それがスライムの身体を通過し、核に到達したところでユウトは声を上げた。
「よし、ファイア・ボム! ……うわあああ!」
思惑通り、スライムは一撃で倒れた。……木っ端微塵に飛び散って。
いや、びっくりした。ボムとは言ったけど、本当に爆発するとは思わなかった。
危うく飛び散ってきたスライムの粘液を被りそうになったけれど、そこはレオに腕を引かれて難を逃れることができた。
「中心温度が一気に上がって膨張したからな。こうなると思った。まあ、急所を狙うのは成功じゃないか?」
「周囲への被害がでかすぎる……! すごいびっくりするし! もう少し試行錯誤します!」
「ああ、頑張れ」
一階、二階はそうしてスライムと戦って、三階はボスの部屋。
しかし他のスライムより少し大きい程度のポイズンスライムは、正直ユウトの敵ではなかった。

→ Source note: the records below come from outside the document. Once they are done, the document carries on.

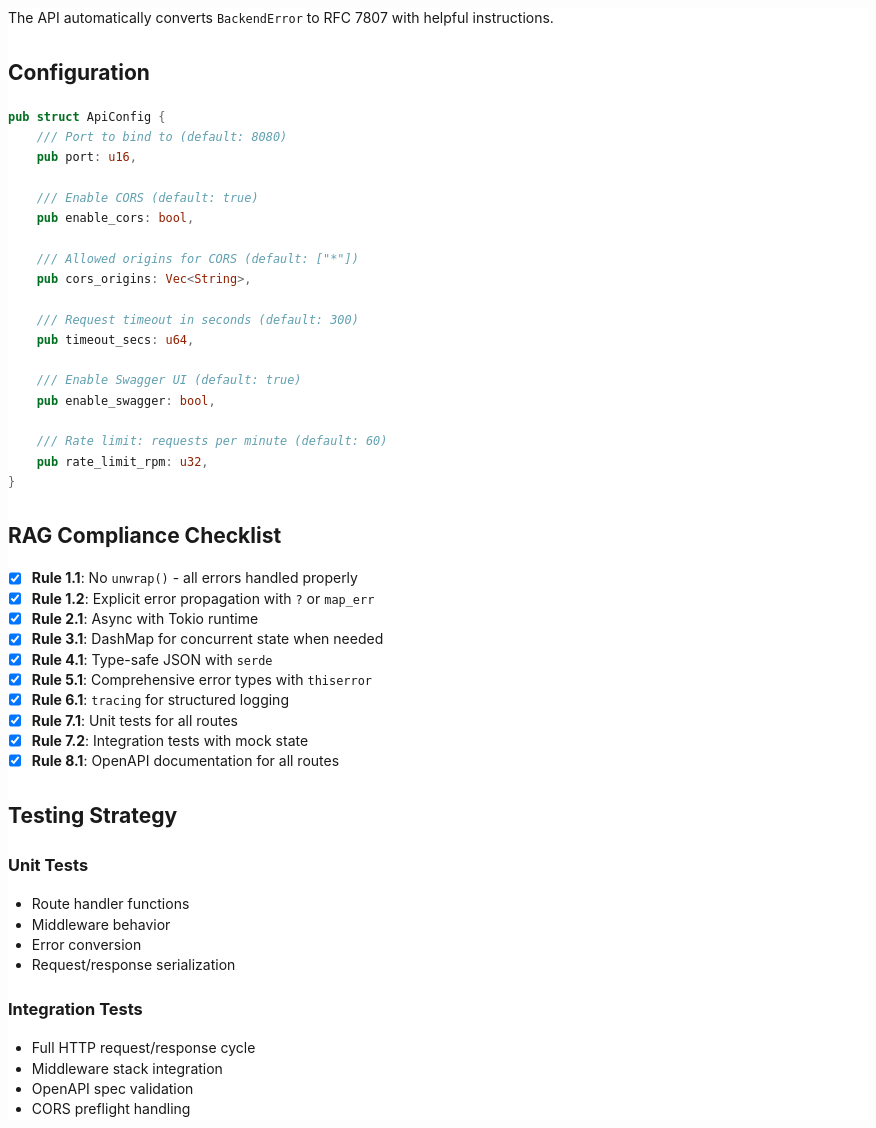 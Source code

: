The API automatically converts `BackendError` to RFC 7807 with helpful instructions.

## Configuration

```rust
pub struct ApiConfig {
    /// Port to bind to (default: 8080)
    pub port: u16,
    
    /// Enable CORS (default: true)
    pub enable_cors: bool,
    
    /// Allowed origins for CORS (default: ["*"])
    pub cors_origins: Vec<String>,
    
    /// Request timeout in seconds (default: 300)
    pub timeout_secs: u64,
    
    /// Enable Swagger UI (default: true)
    pub enable_swagger: bool,
    
    /// Rate limit: requests per minute (default: 60)
    pub rate_limit_rpm: u32,
}
```

## RAG Compliance Checklist

- [x] **Rule 1.1**: No `unwrap()` - all errors handled properly
- [x] **Rule 1.2**: Explicit error propagation with `?` or `map_err`
- [x] **Rule 2.1**: Async with Tokio runtime
- [x] **Rule 3.1**: DashMap for concurrent state when needed
- [x] **Rule 4.1**: Type-safe JSON with `serde`
- [x] **Rule 5.1**: Comprehensive error types with `thiserror`
- [x] **Rule 6.1**: `tracing` for structured logging
- [x] **Rule 7.1**: Unit tests for all routes
- [x] **Rule 7.2**: Integration tests with mock state
- [x] **Rule 8.1**: OpenAPI documentation for all routes

## Testing Strategy

### Unit Tests
- Route handler functions
- Middleware behavior
- Error conversion
- Request/response serialization

### Integration Tests
- Full HTTP request/response cycle
- Middleware stack integration
- OpenAPI spec validation
- CORS preflight handling
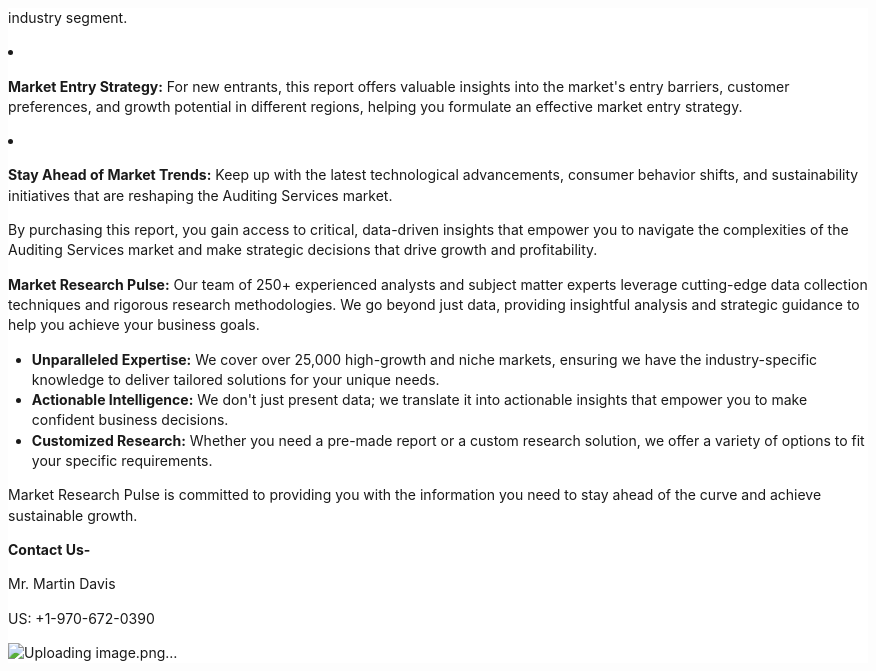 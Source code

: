 industry segment.</p></li><li><p><strong>Market Entry Strategy:</strong> For new entrants, this report offers valuable insights into the market's entry barriers, customer preferences, and growth potential in different regions, helping you formulate an effective market entry strategy.</p></li><li><p><strong>Stay Ahead of Market Trends:</strong> Keep up with the latest technological advancements, consumer behavior shifts, and sustainability initiatives that are reshaping the Auditing Services market.</p></li></ol><p>By purchasing this report, you gain access to critical, data-driven insights that empower you to navigate the complexities of the Auditing Services market and make strategic decisions that drive growth and profitability.</p><p><strong>Market Research Pulse:</strong>&nbsp;Our team of 250+ experienced analysts and subject matter experts leverage cutting-edge data collection techniques and rigorous research methodologies. We go beyond just data, providing insightful analysis and strategic guidance to help you achieve your business goals.</p><ul><li><strong>Unparalleled Expertise:</strong>&nbsp;We cover over 25,000 high-growth and niche markets, ensuring we have the industry-specific knowledge to deliver tailored solutions for your unique needs.</li><li><strong>Actionable Intelligence:</strong>&nbsp;We don't just present data; we translate it into actionable insights that empower you to make confident business decisions.</li><li><strong>Customized Research:</strong>&nbsp;Whether you need a pre-made report or a custom research solution, we offer a variety of options to fit your specific requirements.</li></ul><p>Market Research Pulse is committed to providing you with the information you need to stay ahead of the curve and achieve sustainable growth.</p><p><strong>Contact Us-</strong></p><p>Mr. Martin Davis</p><p>US: +1-970-672-0390</p>
![Uploading image.png…]()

氷の魔法を5発も当てればあっさりと身体が2つに割れる。中身の核を易々とゲット。
するとボス部屋の真ん中に、転移術式の方陣が浮かび上がった。何かカッコイイ。ファンタジー感すごい。
「ここに乗れば外に出れるの?」
「そうだ。でもまだ乗るなよ。見ろ、奥に宝箱がある」
「宝箱……!」
地上では滅多にお目にかかれない、宝箱だ。思わずテンションが上がる。思いの外でかい。
「開けて良い?」
「ああ。このランクじゃ罠はかかってないからな」
兄の許可を得て、弟はわくわくと留め具を外す。
そして重みのある蓋を開けると、中には……
ブーメランパンツが入っていた。
「お、防臭+2が付いてる。ユウト、さすがだな。このランクでは当たりだぞ」
「あんまり嬉しくない……」
初ゲート攻略記念のブーメランパンツは、後日レオのネクタイに合成されたのだった。